The report did not disclose the location of these airfields, and neither did it clarify whether these will be reopened Soviet-era installations or built from new.
Separately, Russia has announced it is to boost its military capabilities in the annexed Crimea region, and in its Baltic enclave of Kalingrad.
While the United States has been pivoting its forces and its strategic focus to the Asia-Pacific region to better counter China, Russia has been increasingly focusing its efforts in the Arctic.
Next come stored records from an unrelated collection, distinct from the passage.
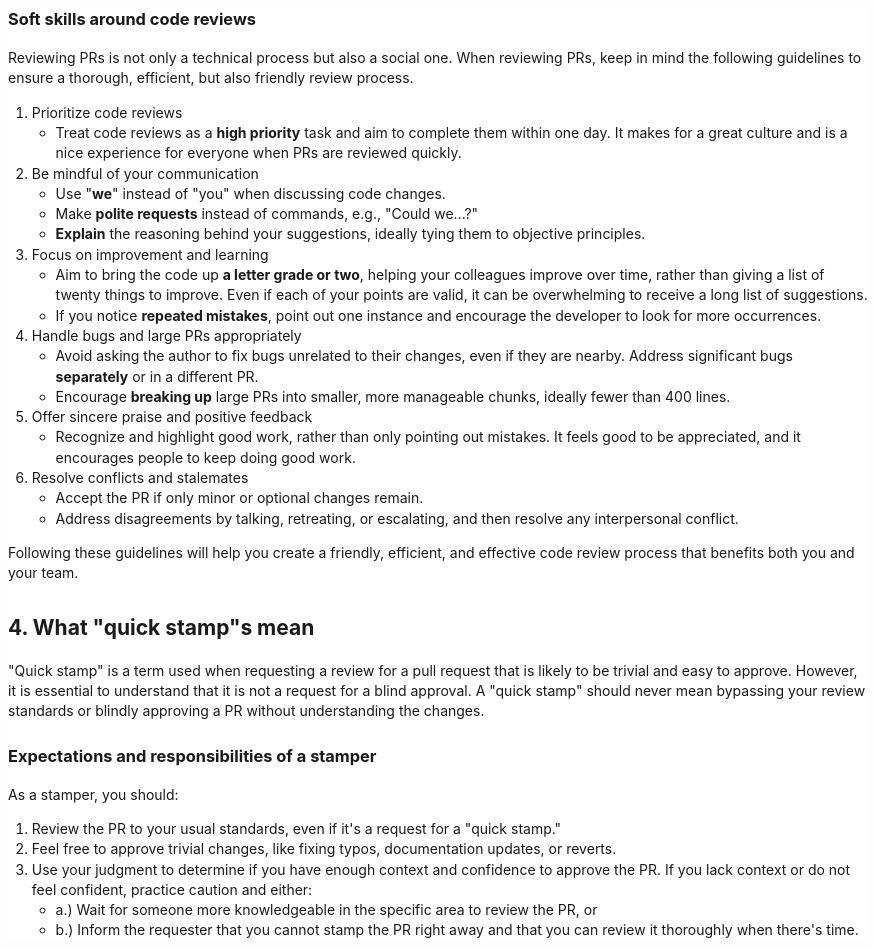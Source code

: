 ### Soft skills around code reviews

Reviewing PRs is not only a technical process but also a social one. When reviewing PRs, keep in mind the following guidelines to ensure a thorough, efficient, but also friendly review process.

1. Prioritize code reviews
    - Treat code reviews as a **high priority** task and aim to complete them within one day. It makes for a great culture and is a nice experience for everyone when PRs are reviewed quickly.
2. Be mindful of your communication
    - Use "**we**" instead of "you" when discussing code changes.
    - Make **polite requests** instead of commands, e.g., "Could we...?"
    - **Explain** the reasoning behind your suggestions, ideally tying them to objective principles.
3. Focus on improvement and learning
    - Aim to bring the code up **a letter grade or two**, helping your colleagues improve over time, rather than giving a list of twenty things to improve. Even if each of your points are valid, it can be overwhelming to receive a long list of suggestions.
    - If you notice **repeated mistakes**, point out one instance and encourage the developer to look for more occurrences.
4. Handle bugs and large PRs appropriately
    - Avoid asking the author to fix bugs unrelated to their changes, even if they are nearby. Address significant bugs **separately** or in a different PR.
    - Encourage **breaking up** large PRs into smaller, more manageable chunks, ideally fewer than 400 lines.
5. Offer sincere praise and positive feedback
    - Recognize and highlight good work, rather than only pointing out mistakes. It feels good to be appreciated, and it encourages people to keep doing good work.
6. Resolve conflicts and stalemates
    - Accept the PR if only minor or optional changes remain.
    - Address disagreements by talking, retreating, or escalating, and then resolve any interpersonal conflict.

Following these guidelines will help you create a friendly, efficient, and effective code review process that benefits both you and your team.

## 4. What "quick stamp"s mean

"Quick stamp" is a term used when requesting a review for a pull request that is likely to be trivial and easy to approve. However, it is essential to understand that it is not a request for a blind approval. A "quick stamp" should never mean bypassing your review standards or blindly approving a PR without understanding the changes.

### Expectations and responsibilities of a stamper

As a stamper, you should:

1. Review the PR to your usual standards, even if it's a request for a "quick stamp."
2. Feel free to approve trivial changes, like fixing typos, documentation updates, or reverts.
3. Use your judgment to determine if you have enough context and confidence to approve the PR. If you lack context or do not feel confident, practice caution and either:
    - a.) Wait for someone more knowledgeable in the specific area to review the PR, or
    - b.) Inform the requester that you cannot stamp the PR right away and that you can review it thoroughly when there's time.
As the melting Arctic sea ice has opened up trade routes and potential oil reserves, Russia, more than the other four nations of Canada, Denmark, Norway, and the United States that each claim parts of the Arctic Circle’s outer ring, has been beefing up its military presence in the region.
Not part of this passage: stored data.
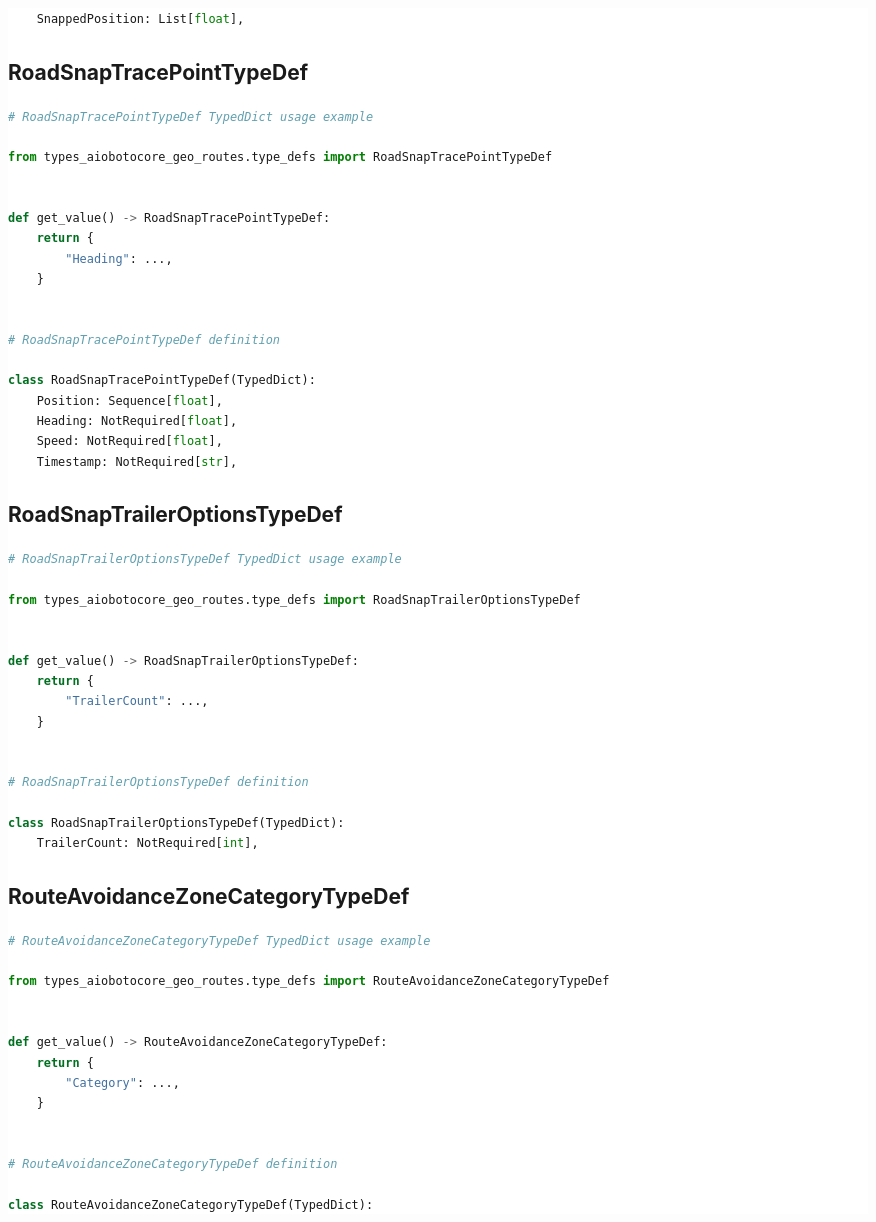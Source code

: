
 ```python
    SnappedPosition: List[float],
```

## RoadSnapTracePointTypeDef

```python
# RoadSnapTracePointTypeDef TypedDict usage example

from types_aiobotocore_geo_routes.type_defs import RoadSnapTracePointTypeDef


def get_value() -> RoadSnapTracePointTypeDef:
    return {
        "Heading": ...,
    }


# RoadSnapTracePointTypeDef definition

class RoadSnapTracePointTypeDef(TypedDict):
    Position: Sequence[float],
    Heading: NotRequired[float],
    Speed: NotRequired[float],
    Timestamp: NotRequired[str],
```

## RoadSnapTrailerOptionsTypeDef

```python
# RoadSnapTrailerOptionsTypeDef TypedDict usage example

from types_aiobotocore_geo_routes.type_defs import RoadSnapTrailerOptionsTypeDef


def get_value() -> RoadSnapTrailerOptionsTypeDef:
    return {
        "TrailerCount": ...,
    }


# RoadSnapTrailerOptionsTypeDef definition

class RoadSnapTrailerOptionsTypeDef(TypedDict):
    TrailerCount: NotRequired[int],
```

## RouteAvoidanceZoneCategoryTypeDef

```python
# RouteAvoidanceZoneCategoryTypeDef TypedDict usage example

from types_aiobotocore_geo_routes.type_defs import RouteAvoidanceZoneCategoryTypeDef


def get_value() -> RouteAvoidanceZoneCategoryTypeDef:
    return {
        "Category": ...,
    }


# RouteAvoidanceZoneCategoryTypeDef definition

class RouteAvoidanceZoneCategoryTypeDef(TypedDict):
```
With President Vladimir Putin having ordered the planting of a Russian flag on the arctic seabed in a symbolic display of sovereignty in 2007, the Russian military has been busying itself since with building up its facilities and forces in the region, as well as adapting its equipment to function in the extreme environment.
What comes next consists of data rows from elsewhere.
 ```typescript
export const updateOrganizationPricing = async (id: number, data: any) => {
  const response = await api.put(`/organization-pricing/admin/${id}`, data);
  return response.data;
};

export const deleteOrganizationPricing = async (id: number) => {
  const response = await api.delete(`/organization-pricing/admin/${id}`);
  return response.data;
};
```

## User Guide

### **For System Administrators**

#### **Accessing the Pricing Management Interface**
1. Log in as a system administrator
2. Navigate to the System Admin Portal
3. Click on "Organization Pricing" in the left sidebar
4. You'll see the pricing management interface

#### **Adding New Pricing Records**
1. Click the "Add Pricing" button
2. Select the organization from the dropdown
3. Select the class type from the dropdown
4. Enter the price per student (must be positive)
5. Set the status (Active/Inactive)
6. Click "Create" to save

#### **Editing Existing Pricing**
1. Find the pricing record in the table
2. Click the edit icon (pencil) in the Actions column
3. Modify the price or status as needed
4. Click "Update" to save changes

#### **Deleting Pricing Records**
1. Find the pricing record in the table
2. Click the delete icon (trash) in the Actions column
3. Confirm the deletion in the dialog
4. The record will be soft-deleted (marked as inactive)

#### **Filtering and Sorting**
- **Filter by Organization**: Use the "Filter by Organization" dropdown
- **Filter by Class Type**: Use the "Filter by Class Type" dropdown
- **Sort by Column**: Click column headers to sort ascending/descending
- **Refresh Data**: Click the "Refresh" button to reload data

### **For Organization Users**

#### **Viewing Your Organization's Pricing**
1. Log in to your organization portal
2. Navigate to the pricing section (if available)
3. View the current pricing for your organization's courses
In May 2012, Russia’s Ministry of Defence announced that several Arctic air bases that had fallen into disuse with the end of the Cold War would be reopened. Airfields at Novaya Zemlya, Naryan-Mar, Ostrov Greem-Bell (Graham Bell Island), and Rogachyovo have since been made operational. While the re-opening of these Arctic bases has been largely symbolic in the context of national claims on the region’s resources, MiG-31 ‘Foxhound’ interceptors have been based near Murmansk to provide additional air defence coverage of the region.
In addition to opening up the bases and the basing of the MiG-31s at Murmansk, Russia is expected to deploy a number of Pantsir-S1 ground-based air defence systems in the region, and is also upgrading its Mil Mi-8 ‘Hip’ helicopters to function in the harsh conditions.
Russia is also increasing its special forces presence in the Arctic by more than 30%, with the revamped 61st Independent Naval Infantry Regiment to be stationed alongside the re-formed 200th Independent Infantry Brigade at Sputnik Base, Pechenga, inside the Arctic Circle (16 km from the Norwegian border and 65 km from the Finnish border).